Online gambling involves huge volumes of transactions and cash flows that can obscure and disguise money laundering. Illegal proceeds can be made virtually untraceable by wagering them on one end of a transaction and receiving the payouts as gambling wins on the other end. Gambling wins can also be exchanged as payment for illegal goods or services changing hands elsewhere.
Note: Online gambling around the world is prolific, and although online gambling operations are illegal in Australia, still about eight per cent of Australians are involved in some form of interactive and online gambling.[1] It is legal for Australian gamblers to bet on international gaming and gambling sites.
There are three critical areas where online gambling platforms enable money laundering for criminals:
Anonymity Because online gaming was from its inception designed to operate across jurisdictions, in a commercial trade illegal in many jurisdictions, operators are fairly explicit about the level of anonymity afforded to online players.

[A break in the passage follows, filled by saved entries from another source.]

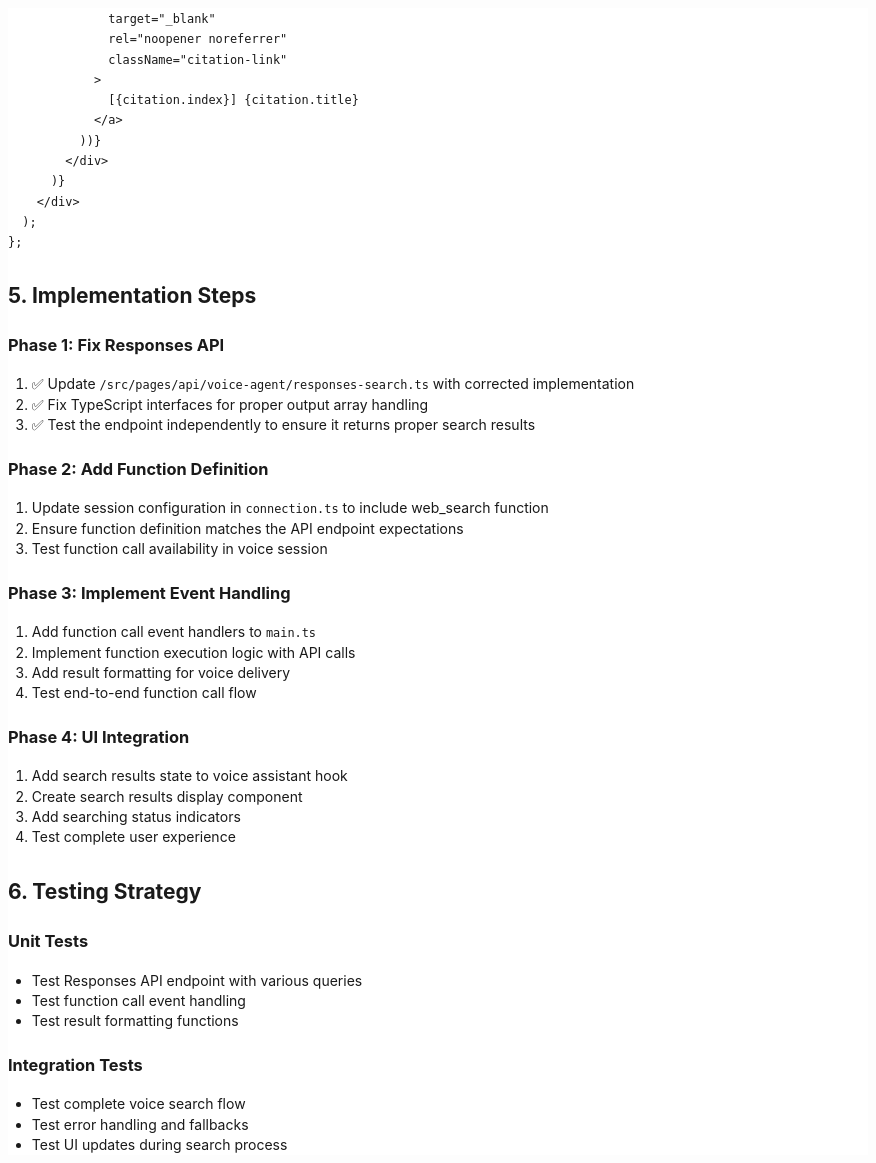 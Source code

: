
 ```tsx
              target="_blank"
              rel="noopener noreferrer"
              className="citation-link"
            >
              [{citation.index}] {citation.title}
            </a>
          ))}
        </div>
      )}
    </div>
  );
};
```

## 5. Implementation Steps

### Phase 1: Fix Responses API
1. ✅ Update `/src/pages/api/voice-agent/responses-search.ts` with corrected implementation
2. ✅ Fix TypeScript interfaces for proper output array handling
3. ✅ Test the endpoint independently to ensure it returns proper search results

### Phase 2: Add Function Definition
1. Update session configuration in `connection.ts` to include web_search function
2. Ensure function definition matches the API endpoint expectations
3. Test function call availability in voice session

### Phase 3: Implement Event Handling
1. Add function call event handlers to `main.ts`
2. Implement function execution logic with API calls
3. Add result formatting for voice delivery
4. Test end-to-end function call flow

### Phase 4: UI Integration
1. Add search results state to voice assistant hook
2. Create search results display component
3. Add searching status indicators
4. Test complete user experience

## 6. Testing Strategy

### Unit Tests
- Test Responses API endpoint with various queries
- Test function call event handling
- Test result formatting functions

### Integration Tests
- Test complete voice search flow
- Test error handling and fallbacks
- Test UI updates during search process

Payment Options The popularity of online gambling has driven the development of a value chain enabling a wide variety of gaming operators, featuring various account deposit and withdrawal methods, and middleman entities processing the transactions.
Too Many to Police The sheer number of online casinos is so great that it is difficult for local authorities to monitor let alone police their activities.
Fighting Back: Solutions and Strategies
Given the growing and ever-changing landscape of online gambling players and enablers, those working to apprehend cybercriminals must be able to leverage cross-sector/border and public-private partnerships, combining the capabilities of law enforcement, ISPs, Internet security companies, independent monitoring organisations, academia, and the financial institutions ultimately in receipt of suspicious fund transfers.
McAfee supports the strategy taken by Europol’s European Cybercrime Centre which takes a tactical approach to tackle cybercrime on a number of fronts:[2]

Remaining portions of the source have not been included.